▸ **What to work on**:
Output verbatim the lines beginning at the one that contains "Zum Vergleich wird" and ending at the last line of the material, inclusive of both.
__________________________________________________
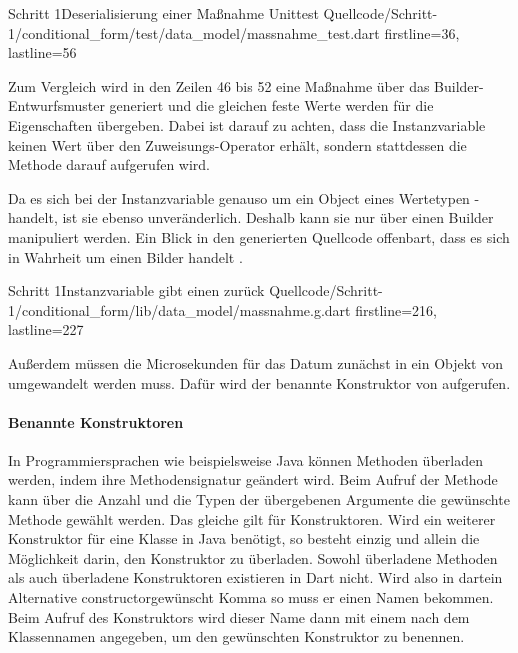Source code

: \begin{alexlisting}{Schritt 1}{Deserialisierung einer Maßnahme Unittest}
  {Quellcode/Schritt-1/conditional_form/test/data_model/massnahme_test.dart}
  {firstline=36, lastline=56}
  \label{lst:DeserialisierungEinerMassnahmeUnittest}
\end{alexlisting}


Zum Vergleich wird in den Zeilen 46 bis 52 eine Maßnahme über das Builder-Entwurfsmuster generiert und die gleichen feste Werte werden für die Eigenschaften übergeben.
Dabei ist darauf zu achten, dass die Instanzvariable  keinen Wert über den Zuweisungs-Operator \IC{=} erhält, sondern stattdessen die Methode  darauf aufgerufen wird.

Da es sich bei der Instanzvariable  genauso um ein Object eines Wertetypen - handelt, ist sie ebenso unveränderlich. Deshalb kann sie nur über einen Builder manipuliert werden. Ein Blick in den generierten Quellcode offenbart, dass es sich in Wahrheit um einen Bilder handelt .

\begin{alexlisting}{Schritt 1}{Instanzvariable  gibt einen  zurück}
  {Quellcode/Schritt-1/conditional_form/lib/data_model/massnahme.g.dart}
  {firstline=216, lastline=227}
  \label{lst:Schritt1InstanzvariableLetzteBearbeitungGibtEinenLetzteBearbeitungBuilderZurueck}
\end{alexlisting}

Außerdem müssen die Microsekunden für das Datum zunächst in ein Objekt von  umgewandelt werden muss. Dafür wird der benannte Konstruktor  von   aufgerufen.

\paragraph{Benannte Konstruktoren} In Programmiersprachen wie beispielsweise Java können Methoden überladen werden, indem ihre Methodensignatur geändert wird. Beim Aufruf der Methode kann über die Anzahl und die Typen der übergebenen Argumente die gewünschte Methode gewählt werden. Das gleiche gilt für Konstruktoren. Wird ein weiterer Konstruktor für eine Klasse in Java benötigt, so besteht einzig und allein die Möglichkeit darin, den Konstruktor zu überladen. Sowohl überladene Methoden als auch überladene Konstruktoren existieren in Dart nicht. Wird also in dartein Alternative constructorgewünscht Komma so muss er einen Namen bekommen. Beim Aufruf des Konstruktors wird dieser Name dann mit einem  nach dem Klassennamen angegeben, um den gewünschten Konstruktor zu benennen.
__________________________________________________
▸ **Solution below**:
Zum Vergleich wird in den Zeilen 46 bis 52 eine Maßnahme über das Builder-Entwurfsmuster generiert und die gleichen feste Werte werden für die Eigenschaften übergeben.
Dabei ist darauf zu achten, dass die Instanzvariable  keinen Wert über den Zuweisungs-Operator \IC{=} erhält, sondern stattdessen die Methode  darauf aufgerufen wird.

Da es sich bei der Instanzvariable  genauso um ein Object eines Wertetypen - handelt, ist sie ebenso unveränderlich. Deshalb kann sie nur über einen Builder manipuliert werden. Ein Blick in den generierten Quellcode offenbart, dass es sich in Wahrheit um einen Bilder handelt .

\begin{alexlisting}{Schritt 1}{Instanzvariable  gibt einen  zurück}
  {Quellcode/Schritt-1/conditional_form/lib/data_model/massnahme.g.dart}
  {firstline=216, lastline=227}
  \label{lst:Schritt1InstanzvariableLetzteBearbeitungGibtEinenLetzteBearbeitungBuilderZurueck}
\end{alexlisting}

Außerdem müssen die Microsekunden für das Datum zunächst in ein Objekt von  umgewandelt werden muss. Dafür wird der benannte Konstruktor  von   aufgerufen.

\paragraph{Benannte Konstruktoren} In Programmiersprachen wie beispielsweise Java können Methoden überladen werden, indem ihre Methodensignatur geändert wird. Beim Aufruf der Methode kann über die Anzahl und die Typen der übergebenen Argumente die gewünschte Methode gewählt werden. Das gleiche gilt für Konstruktoren. Wird ein weiterer Konstruktor für eine Klasse in Java benötigt, so besteht einzig und allein die Möglichkeit darin, den Konstruktor zu überladen. Sowohl überladene Methoden als auch überladene Konstruktoren existieren in Dart nicht. Wird also in dartein Alternative constructorgewünscht Komma so muss er einen Namen bekommen. Beim Aufruf des Konstruktors wird dieser Name dann mit einem  nach dem Klassennamen angegeben, um den gewünschten Konstruktor zu benennen.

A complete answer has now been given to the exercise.